1. Map the product or idea being built to those who will use it. Present it, get users feelings on it, if it is viable and needed. Throughout development, gather continuous feedback by demoing, shadowing, and adapting to new feedback. Plan and execute a launch, watch for snags, provide support and solutions to users.

2. Communicate gathered feedback to engineering, and do so with an understanding of where the project is engineering-wise, where it is going, what needs to change. Give engineering the "why. Convey the priority of everything the project needs vs what it has and what is being worked on.

Repeat this feedback loop.

But most of them seem to think they can operate entirely in document-land and just crank out roadmap docs and keep stakeholder alignment via endless check-ins and nagging. They are doing a "project manager" job instead.

10 comments

My team was product managed by a gutless PM who essentially made senior devs & tech leads do all the legwork.

Requirements gathering, mean user upset about a bug, weekly status call, need to break some bad news re: priorities? - send a senior dev or tech lead. Skipped most of the agile ceremonies too, busy guy. Never wrote or edited a JIRA ticket, that was for tech org to manage.

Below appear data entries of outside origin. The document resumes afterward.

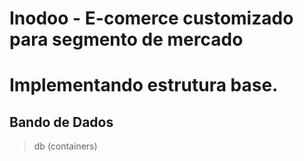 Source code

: # Inodoo - E-comerce customizado para segmento de mercado

# Implementando estrutura base.
## Bando de Dados
> db (containers) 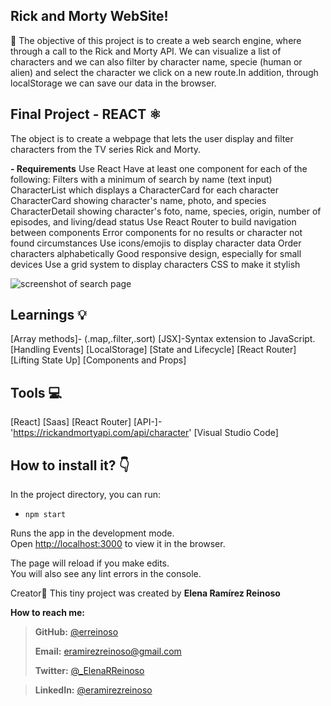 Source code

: ## Rick and Morty WebSite!
🚀 The objective of this project is to create a web search engine, where through a call to the Rick and Morty API. We can visualize a list of characters and we can also filter by character name, specie (human or alien) and select the character we click on a new route.In addition, through localStorage we can save our data in the browser.

## **Final Project - REACT ⚛️**
The object is to create a webpage that lets the user display and filter characters from the TV series Rick and Morty.

 **- Requirements**
Use React 
Have at least one component for each of the following:
   Filters with a minimum of search by name (text input)
   CharacterList which displays a CharacterCard for each character
   CharacterCard showing character's name, photo, and species
   CharacterDetail showing character's foto, name, species, origin, number of episodes, and living/dead status
Use React Router to build navigation between components
Error components for no results or character not found circumstances
Use icons/emojis to display character data
Order characters alphabetically
Good responsive design, especially for small devices
Use a grid system to display characters
CSS to make it stylish 


![screenshot of search page](https://github.com/.......JPG)

## Learnings 💡
[Array methods]- (.map,.filter,.sort)
[JSX]-Syntax extension to JavaScript.
[Handling Events]
[LocalStorage]
[State and Lifecycle]
[React Router]
[Lifting State Up]
[Components and Props]


## Tools 💻
[React]
[Saas]
[React Router]
[API-]-'https://rickandmortyapi.com/api/character'
[Visual Studio Code]


## How to install it? :point_down:

In the project directory, you can run:

-  `npm start`

Runs the app in the development mode.<br />
Open [http://localhost:3000](http://localhost:3000) to view it in the browser.

The page will reload if you make edits.<br />
You will also see any lint errors in the console.


Creator👋 
This tiny project was created by **Elena Ramírez Reinoso**

**How to reach me:**

> **GitHub:** [@erreinoso](https://github.com/erreinoso)
>
> **Email:** <eramirezreinoso@gmail.com>
>
> **Twitter:** [@_ElenaRReinoso](https://twitter.com/_ElenaRReinoso)

> **LinkedIn:** [@eramirezreinoso](https://www.linkedin.com/in/eramirezreinoso/)

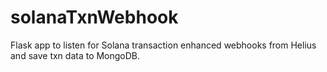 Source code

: # solanaTxnWebhook

Flask app to listen for Solana transaction enhanced webhooks from Helius and save txn data to MongoDB. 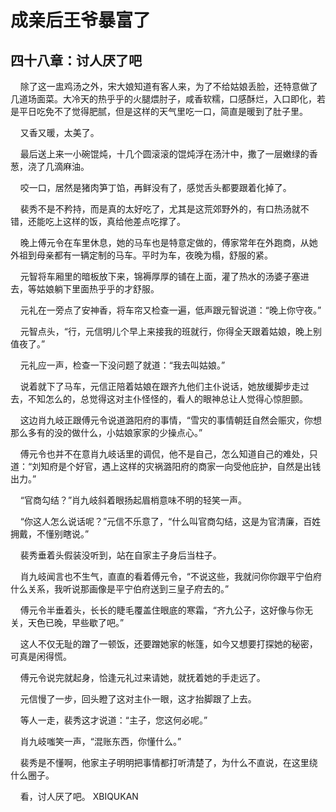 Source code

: # 成亲后王爷暴富了 
 ## 四十八章：讨人厌了吧
     除了这一盅鸡汤之外，宋大娘知道有客人来，为了不给姑娘丢脸，还特意做了几道场面菜。大冷天的热乎乎的火腿煨肘子，咸香软糯，口感酥烂，入口即化，若是平日吃免不了觉得肥腻，但是这样的天气里吃一口，简直是暖到了肚子里。

    又香又暖，太美了。

    最后送上来一小碗馄炖，十几个圆滚滚的馄炖浮在汤汁中，撒了一层嫩绿的香葱，浇了几滴麻油。

    咬一口，居然是猪肉笋丁馅，再鲜没有了，感觉舌头都要跟着化掉了。

    裴秀不是不矜持，而是真的太好吃了，尤其是这荒郊野外的，有口热汤就不错，还能吃上这样的饭，真给他差点吃撑了。

    晚上傅元令在车里休息，她的马车也是特意定做的，傅家常年在外跑商，从她外祖到母亲都有一辆定制的马车。平时为车，夜晚为榻，舒服的紧。

    元智将车厢里的暗板放下来，锦褥厚厚的铺在上面，灌了热水的汤婆子塞进去，等姑娘躺下里面热乎乎的才舒服。

    元礼在一旁点了安神香，将车帘又检查一遍，低声跟元智说道：“晚上你守夜。”

    元智点头，“行，元信明儿个早上来接我的班就行，你得全天跟着姑娘，晚上别值夜了。”

    元礼应一声，检查一下没问题了就道：“我去叫姑娘。”

    说着就下了马车，元信正陪着姑娘在跟齐九他们主仆说话，她放缓脚步走过去，不知怎么的，总觉得这对主仆怪怪的，看人的眼神总让人觉得心惊胆颤。

    这边肖九岐正跟傅元令说道潞阳府的事情，“雪灾的事情朝廷自然会赈灾，你想那么多有的没的做什么，小姑娘家家的少操点心。”

    傅元令也并不在意肖九岐话里的调侃，他不是自己，怎么知道自己的难处，只道：“刘知府是个好官，遇上这样的灾祸潞阳府的商家一向受他庇护，自然是出钱出力。”

    “官商勾结？”肖九岐斜着眼扬起眉梢意味不明的轻笑一声。

    “你这人怎么说话呢？”元信不乐意了，“什么叫官商勾结，这是为官清廉，百姓拥戴，不懂别瞎说。”

    裴秀垂着头假装没听到，站在自家主子身后当柱子。

    肖九岐闻言也不生气，直直的看着傅元令，“不说这些，我就问你你跟平宁伯府什么关系，我听说那画像是平宁伯府送到三皇子府去的。”

    傅元令半垂着头，长长的睫毛覆盖住眼底的寒霜，“齐九公子，这好像与你无关，天色已晚，早些歇了吧。”

    这人不仅无耻的蹭了一顿饭，还要蹭她家的帐篷，如今又想要打探她的秘密，可真是闲得慌。

    傅元令说完就起身，恰逢元礼过来请她，就抚着她的手走远了。

    元信慢了一步，回头瞪了这对主仆一眼，这才抬脚跟了上去。

    等人一走，裴秀这才说道：“主子，您这何必呢。”

    肖九岐嗤笑一声，“混账东西，你懂什么。”

    裴秀是不懂啊，他家主子明明把事情都打听清楚了，为什么不直说，在这里绕什么圈子。

    看，讨人厌了吧。 
XBIQUKAN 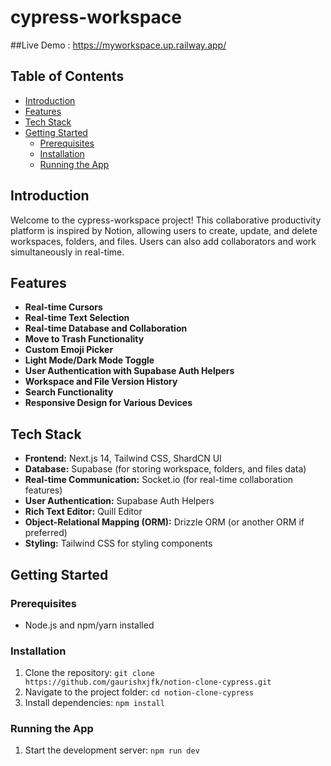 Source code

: # cypress-workspace

##Live Demo : https://myworkspace.up.railway.app/

## Table of Contents

- [Introduction](#introduction)
- [Features](#features)
- [Tech Stack](#tech-stack)
- [Getting Started](#getting-started)
  - [Prerequisites](#prerequisites)
  - [Installation](#installation)
  - [Running the App](#running-the-app)

## Introduction

Welcome to the cypress-workspace project! This collaborative productivity platform is inspired by Notion, allowing users to create, update, and delete workspaces, folders, and files. Users can also add collaborators and work simultaneously in real-time.

## Features

- **Real-time Cursors**
- **Real-time Text Selection**
- **Real-time Database and Collaboration**
- **Move to Trash Functionality**
- **Custom Emoji Picker**
- **Light Mode/Dark Mode Toggle**
- **User Authentication with Supabase Auth Helpers**
- **Workspace and File Version History**
- **Search Functionality**
- **Responsive Design for Various Devices**

## Tech Stack

- **Frontend:** Next.js 14, Tailwind CSS, ShardCN UI
- **Database:** Supabase (for storing workspace, folders, and files data)
- **Real-time Communication:** Socket.io (for real-time collaboration features)
- **User Authentication:** Supabase Auth Helpers
- **Rich Text Editor:** Quill Editor
- **Object-Relational Mapping (ORM):** Drizzle ORM (or another ORM if preferred)
- **Styling:** Tailwind CSS for styling components

## Getting Started

### Prerequisites

- Node.js and npm/yarn installed

### Installation

1. Clone the repository: `git clone https://github.com/gaurishxjfk/notion-clone-cypress.git`
2. Navigate to the project folder: `cd notion-clone-cypress`
3. Install dependencies: `npm install` 

### Running the App

1. Start the development server: `npm run dev` 

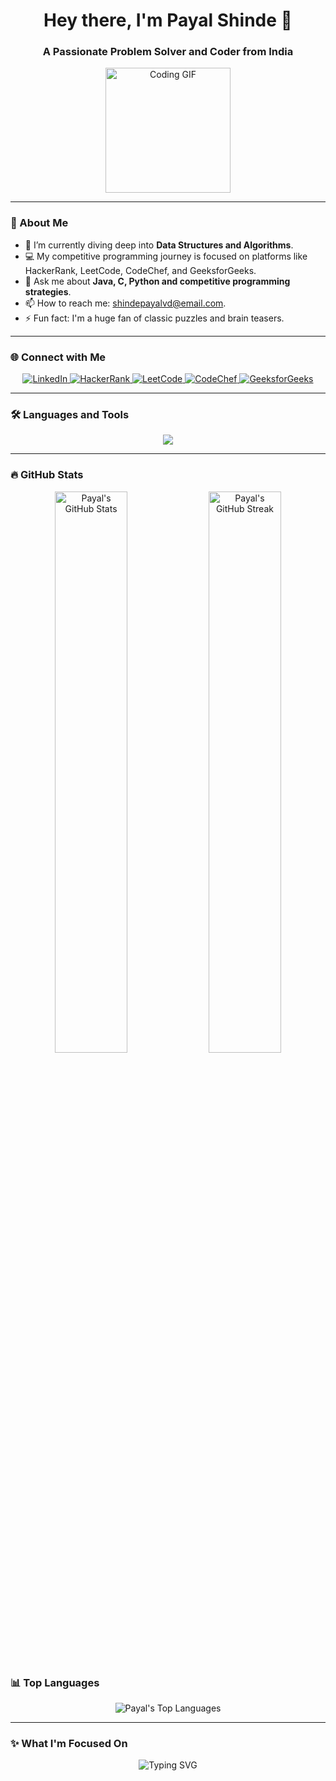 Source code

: <h1 align="center">Hey there, I'm Payal Shinde 👋</h1>
<h3 align="center">A Passionate Problem Solver and Coder from India</h3>

<p align="center">
  <img src="https://media.giphy.com/media/qgM96yP59qQyI/giphy.gif" alt="Coding GIF" width="200" height="200"/>
</p>

---

### 🚀 About Me
- 🌱 I’m currently diving deep into **Data Structures and Algorithms**.
- 💻 My competitive programming journey is focused on platforms like HackerRank, LeetCode, CodeChef, and GeeksforGeeks.
- 💬 Ask me about **Java, C, Python and competitive programming strategies**.
- 📫 How to reach me: [shindepayalvd@email.com](mailto:shindepayalvd@email.com).
- ⚡ Fun fact: I'm a huge fan of classic puzzles and brain teasers.

---

### 🌐 Connect with Me
<p align="center">
  <a href="http://www.linkedin.com/in/payalshinde" target="_blank">
    <img src="https://img.shields.io/badge/LinkedIn-0A66C2?style=for-the-badge&logo=linkedin&logoColor=white" alt="LinkedIn"/>
  </a>
  <a href="https://www.hackerrank.com/profile/shindepayalvd" target="_blank">
    <img src="https://img.shields.io/badge/HackerRank-2EC866?style=for-the-badge&logo=hackerrank&logoColor=white" alt="HackerRank"/>
  </a>
  <a href="https://leetcode.com/u/Shinde_Payal/" target="_blank">
    <img src="https://img.shields.io/badge/LeetCode-FFA116?style=for-the-badge&logo=leetcode&logoColor=white" alt="LeetCode"/>
  </a>
  <a href="https://www.codechef.com/users/focus_wonder" target="_blank">
    <img src="https://img.shields.io/badge/CodeChef-5B4638?style=for-the-badge&logo=codechef&logoColor=white" alt="CodeChef"/>
  </a>
  <a href="https://www.geeksforgeeks.org/user/shindepayal/" target="_blank">
    <img src="https://img.shields.io/badge/GeeksforGeeks-0F9D58?style=for-the-badge&logo=geeksforgeeks&logoColor=white" alt="GeeksforGeeks"/>
  </a>
</p>

---

### 🛠 Languages and Tools
<p align="center">
  <img src="https://skillicons.dev/icons?i=java,python,kotlin,js,html,css,c,cpp,mongodb,mysql,firebase,git,github,vscode,androidstudio,linux,intellij,replit,anaconda" />
</p>

---

### 🔥 GitHub Stats
<p align="center">
  <img src="https://github-readme-stats.vercel.app/api?username=Payal1726&show_icons=true&theme=radical&hide_border=true" alt="Payal's GitHub Stats" style="width: 48%; display: inline-block;"/>
  <img src="https://github-readme-streak-stats.herokuapp.com/?user=Payal1726&theme=radical&hide_border=true" alt="Payal's GitHub Streak" style="width: 48%; display: inline-block;"/>
</p>

### 📊 Top Languages
<p align="center">
  <img src="https://github-readme-stats.vercel.app/api/top-langs/?username=Payal1726&layout=compact&theme=radical&hide_border=true" alt="Payal's Top Languages"/>
</p>

---

### ✨ What I'm Focused On
<p align="center">
  <img src="https://readme-typing-svg.herokuapp.com?color=%23F74C00&lines=Solving+problems+is+my+passion!;Turning+ideas+into+code!;Competitive+programming+enthusiast!+🚀" alt="Typing SVG" />
</p>
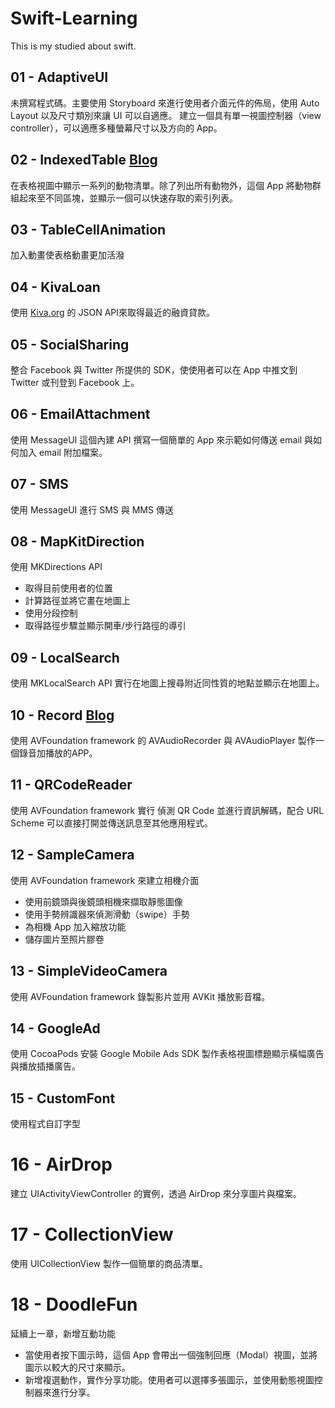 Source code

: # Swift-Learning
This is my studied about swift.

## 01 - AdaptiveUI
未撰寫程式碼。主要使用 Storyboard 來進行使用者介面元件的佈局，使用 Auto Layout 以及尺寸類別來讓 UI 可以自適應。
建立一個具有單一視圖控制器（view controller），可以適應多種螢幕尺寸以及方向的 App。


## 02 - IndexedTable  [Blog](https://medium.com/@k022298/add-an-index-in-tableview-feeb919f82ab)
在表格視圖中顯示一系列的動物清單。除了列出所有動物外，這個 App 將動物群組起來至不同區塊，並顯示一個可以快速存取的索引列表。

## 03 - TableCellAnimation
加入動畫使表格動畫更加活潑


## 04 - KivaLoan
使用 [Kiva.org](https://www.kiva.org/) 的 JSON API來取得最近的融資貸款。


## 05 - SocialSharing
整合 Facebook 與 Twitter 所提供的 SDK，使使用者可以在 App 中推文到 Twitter 或刊登到 Facebook 上。


## 06 - EmailAttachment
使用 MessageUI 這個內建 API 撰寫一個簡單的 App 來示範如何傳送 email 與如何加入 email 附加檔案。


## 07 - SMS
使用 MessageUI 進行 SMS 與 MMS 傳送


## 08 - MapKitDirection
使用 MKDirections API
- 取得目前使用者的位置
- 計算路徑並將它畫在地圖上
- 使用分段控制
- 取得路徑步驟並顯示開車/步行路徑的導引


## 09 - LocalSearch
使用 MKLocalSearch API 實行在地圖上搜尋附近同性質的地點並顯示在地圖上。


## 10 - Record  [Blog](https://medium.com/@k022298/create-an-audio-recorder-in-xcode-30adaec2e1d7)
使用 AVFoundation framework 的 AVAudioRecorder 與 AVAudioPlayer 製作一個錄音加播放的APP。


## 11 - QRCodeReader
使用 AVFoundation framework 實行 偵測 QR Code 並進行資訊解碼，配合 URL Scheme 可以直接打開並傳送訊息至其他應用程式。


## 12 - SampleCamera
使用 AVFoundation framework 來建立相機介面
* 使用前鏡頭與後鏡頭相機來擷取靜態圖像
* 使用手勢辨識器來偵測滑動（swipe）手勢
* 為相機 App 加入縮放功能
* 儲存圖片至照片膠卷


## 13 - SimpleVideoCamera
使用 AVFoundation framework 錄製影片並用 AVKit 播放影音檔。


## 14 - GoogleAd
使用 CocoaPods 安裝 Google Mobile Ads SDK 製作表格視圖標題顯示橫幅廣告與播放插播廣告。


## 15 - CustomFont
使用程式自訂字型


# 16 - AirDrop
建立 UIActivityViewController 的實例，透過 AirDrop 來分享圖片與檔案。


# 17 - CollectionView
使用 UICollectionView 製作一個簡單的商品清單。


# 18 - DoodleFun
延續上一章，新增互動功能
- 當使用者按下圖示時，這個 App 會帶出一個強制回應（Modal）視圖，並將圖示以較大的尺寸來顯示。
- 新增複選動作，實作分享功能。使用者可以選擇多張圖示，並使用動態視圖控制器來進行分享。
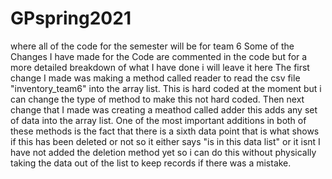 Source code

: # GPspring2021
where all of the code for the semester will be for team 6
Some of the Changes I have made for the Code are commented in the code but for a more detailed breakdown of what I have done i will leave it here 
The first change I made was making a method called reader to read the csv file "inventory_team6" into the array list. This is hard coded at the moment but i can change the type of method to make this not hard coded. Then next change that I made was creating a meathod called adder this adds any set of data into the array list. One of the most important additions in both of these methods is the fact that there is a sixth data point that is what shows if this has been deleted or not so it either says "is in this data list" or it isnt I have not added the deletion method yet so i can do this without physically taking the data out of the list to keep records if there was a mistake.
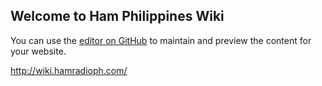 ## Welcome to Ham Philippines Wiki

You can use the [editor on GitHub](https://github.com/HamRadioPH/docs/edit/master/README.md) to maintain and preview the content for your website.

http://wiki.hamradioph.com/
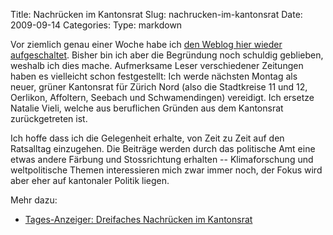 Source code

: Title: Nachrücken im Kantonsrat
Slug: nachrucken-im-kantonsrat
Date: 2009-09-14
Categories:
Type: markdown

Vor ziemlich genau einer Woche habe ich [den Weblog hier wieder aufgeschaltet](http://406.ch/2009/09/08/wiederinbetriebnahme-dieses-weblogs/). Bisher bin ich aber die Begründung noch schuldig geblieben, weshalb ich dies mache. Aufmerksame Leser verschiedener Zeitungen haben es vielleicht schon festgestellt: Ich werde nächsten Montag als neuer, grüner Kantonsrat für Zürich Nord (also die Stadtkreise 11 und 12, Oerlikon, Affoltern, Seebach und Schwamendingen) vereidigt. Ich ersetze Natalie Vieli, welche aus beruflichen Gründen aus dem Kantonsrat zurückgetreten ist.

Ich hoffe dass ich die Gelegenheit erhalte, von Zeit zu Zeit auf den Ratsalltag einzugehen. Die Beiträge werden durch das politische Amt eine etwas andere Färbung und Stossrichtung erhalten -- Klimaforschung und weltpolitische Themen interessieren mich zwar immer noch, der Fokus wird aber eher auf kantonaler Politik liegen.

Mehr dazu:

- [Tages-Anzeiger: Dreifaches Nachrücken im Kantonsrat](http://www.tagesanzeiger.ch/zuerich/region/Dreifaches-Nachruecken-im-Kantonsrat/story/15580496)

He PMd 2 other tech teams the same way.

Tech leads/senior devs knew our PM was bad news from his first week but he outlived all of us until finally getting hit with a RIF after 4 years.

Management worshipping at the throne of agile become really enthralled with these guys and can derail an org for years. In theory a PMs stakeholders are the users, but in practice it is buffing the egos of the senior management that hired them. Can become a self reinforcing closed loop between senior management / agile consultants / PMs.

> He PMd 2 other tech teams the same way.

I'm with you that all of this is bad PM work, but this seems to be the root cause. I've been at a startup like this where there weren't enough PMs to start and then a couple left, which just led to the rest being stretched across more teams.

You just can't do much of anything useful in this situation - your existence consists of preparing for and attending stakeholder meetings. I guess some people thrive on the pseudo-glorified existence of "managing" a bunch of different teams, but I found it to be as miserable as you seem to have found it from the eng side. I was there to spend time with customers and designers and engineers, and after a few months of doing none of those things, I quit without a job lined up.

Once you get to that point, it can become even worse because you end up in this doom loop of management realizing that the core PM work is getting delegated to eng, thinking that this means they don't need as many PMs and then delegating more work to eng.

> Once you get to that point, it can become even worse because you end up in this doom loop of management realizing that the core PM work is getting delegated to eng, thinking that this means they don't need as many PMs and then delegating more work to eng.

At least that is better than eng doing the PM work and the PM getting all the credit for it.

Exactly. "Oh no, the team doing all the work and covering for the other team is going to get the incremental resource increases".

Yes. If a team is incapable of either doing their job or in advocating for needing more resources to do their job, then they do not get to have more resources. Particularly when another team is covering for this gap, typically, engineering.

It never goes the other way right? How many times are PMs picking up JIRA tickets, handling bug fixes, joining on-call rotas, etc type tasks that engineering does?

If non-engineering roles/orgs are created to take load of engineering, and are incapable of doing so, then they need not exist. This goes for DevOps/CloudOps/SRE/Support/QA/Product/Project Mgmt/etc.

You can run a lean startup consisting entirely of 3 engineers. But you can't run a lean startup consisting entirely of 3 SRE/QA/Product/whathaveyou.

This is not a knock on these other orgs/roles. In a well functioning shop, they are essential. But when orgs like Product forget that the tail doesn't wag the dog.. bad things follow for everyone.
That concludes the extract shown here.